Moreover, in the said embodiment, the control part 110 is analyzing the driver | operator's D body motion using the 2nd image in which the resolution was reduced (said step S16). However, the analysis of the body motion is not limited to such a form, and may be performed on the first image acquired from the camera 21. In this case, in the functional configuration described above, the resolution conversion unit 13 may be omitted. In the above processing procedure, step S15 may be omitted.

＜４．３＞
上記ステップＳ１２〜１４における顔の挙動の解析、ステップＳ１６における身体動作の解析、ステップＳ１８における重み付け、及びステップＳ１９における運転者Ｄの状態の推定には、それぞれの処理を機械学習した学習済みの学習器（例えば、ニューラルネットワーク等）を利用してもよい。例えば、顔の挙動の解析及び身体動作の解析それぞれには、撮影画像を利用するため、その学習器には、畳み込み層とプーリング層とが交互に接続した構造を有する畳み込みニューラルネットワークを用いるのが好ましい。また、過去の推定結果を反映するためには、学習器には、例えば、中間層から入力層への経路のように、内部にループを有する再帰型ニューラルネットワークを用いるのが好ましい。 <4.3>
For the analysis of the behavior of the face in steps S12 to S14, the analysis of the body movement in step S16, the weighting in step S18, and the estimation of the state of the driver D in step S19, the learning is performed by machine learning. A container (eg, a neural network) may be used. For example, a captured image is used for each of the analysis of the facial behavior and the analysis of the body movement, so that the learning device uses a convolutional neural network having a structure in which convolutional layers and pooling layers are alternately connected. preferable. In order to reflect past estimation results, it is preferable to use a recursive neural network having a loop inside, such as a path from the intermediate layer to the input layer, for example.

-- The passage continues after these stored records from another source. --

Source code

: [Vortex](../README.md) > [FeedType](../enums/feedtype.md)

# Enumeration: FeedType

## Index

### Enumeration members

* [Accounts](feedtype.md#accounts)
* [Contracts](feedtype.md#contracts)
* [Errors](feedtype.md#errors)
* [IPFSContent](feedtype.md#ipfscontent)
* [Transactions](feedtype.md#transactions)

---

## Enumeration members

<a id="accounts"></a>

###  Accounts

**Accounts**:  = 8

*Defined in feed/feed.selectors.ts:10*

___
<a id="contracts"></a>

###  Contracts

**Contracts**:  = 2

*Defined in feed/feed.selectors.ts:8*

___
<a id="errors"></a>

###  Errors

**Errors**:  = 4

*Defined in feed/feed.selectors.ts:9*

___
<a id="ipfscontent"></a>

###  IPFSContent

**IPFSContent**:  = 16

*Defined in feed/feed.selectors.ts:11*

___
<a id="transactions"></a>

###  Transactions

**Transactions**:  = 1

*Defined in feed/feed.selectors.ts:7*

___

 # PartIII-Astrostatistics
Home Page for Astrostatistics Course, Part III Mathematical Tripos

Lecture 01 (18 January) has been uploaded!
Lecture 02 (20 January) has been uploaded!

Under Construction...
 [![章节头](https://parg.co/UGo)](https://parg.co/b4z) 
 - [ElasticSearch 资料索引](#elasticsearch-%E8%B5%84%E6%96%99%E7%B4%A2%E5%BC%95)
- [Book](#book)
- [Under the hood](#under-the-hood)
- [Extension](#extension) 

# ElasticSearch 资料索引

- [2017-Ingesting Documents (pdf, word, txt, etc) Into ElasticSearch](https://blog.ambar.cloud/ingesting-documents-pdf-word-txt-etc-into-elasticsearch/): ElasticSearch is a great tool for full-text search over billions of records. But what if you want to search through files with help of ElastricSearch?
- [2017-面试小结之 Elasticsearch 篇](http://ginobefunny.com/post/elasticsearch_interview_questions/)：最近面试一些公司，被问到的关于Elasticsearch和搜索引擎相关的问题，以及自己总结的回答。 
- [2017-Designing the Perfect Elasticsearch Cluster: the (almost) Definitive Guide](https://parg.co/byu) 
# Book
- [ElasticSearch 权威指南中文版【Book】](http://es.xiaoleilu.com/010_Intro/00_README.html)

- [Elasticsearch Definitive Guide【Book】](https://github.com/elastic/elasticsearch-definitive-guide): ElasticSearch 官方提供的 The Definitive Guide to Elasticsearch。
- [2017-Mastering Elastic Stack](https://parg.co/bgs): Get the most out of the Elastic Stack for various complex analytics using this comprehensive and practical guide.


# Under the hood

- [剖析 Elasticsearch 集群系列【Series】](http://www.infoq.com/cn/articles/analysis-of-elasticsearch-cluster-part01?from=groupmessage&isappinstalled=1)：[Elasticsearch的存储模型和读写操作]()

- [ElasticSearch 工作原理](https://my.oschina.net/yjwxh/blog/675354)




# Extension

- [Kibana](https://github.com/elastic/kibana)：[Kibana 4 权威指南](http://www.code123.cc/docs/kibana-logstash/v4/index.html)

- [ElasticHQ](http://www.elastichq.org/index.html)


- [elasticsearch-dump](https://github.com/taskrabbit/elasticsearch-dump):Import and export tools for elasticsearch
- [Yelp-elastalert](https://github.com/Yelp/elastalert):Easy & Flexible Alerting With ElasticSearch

図１４は、再帰型ニューラルネットワークを利用して第２解析部１４を構成した例を示す。第２解析部１４を構成する再帰型ニューラルネットワークは、いわゆる深層学習に利用される多層構造のニューラルネットワークである。図１４の例では、制御部１１０は、時刻ｔ＝０、１、・・・、Ｔ−１、Ｔまでの間に取得された第２画像の各フレームをニューラルネットワークの入力層に入力する。そして、制御部１１０は、入力側から順に、各層に含まれる各ニューロンの発火判定を行う。これにより、制御部１１０は、ニューラルネットワークから身体動作の解析結果を示す出力を得る。 FIG. 14 shows an example in which the second analysis unit 14 is configured using a recursive neural network. The recursive neural network constituting the second analysis unit 14 is a multilayered neural network used for so-called deep learning. In the example of FIG. 14, the control unit 110 inputs each frame of the second image acquired between time t = 0, 1,..., T−1, T to the input layer of the neural network. Then, the control unit 110 determines firing of each neuron included in each layer in order from the input side. Thereby, the control part 110 obtains the output which shows the analysis result of a body movement from a neural network.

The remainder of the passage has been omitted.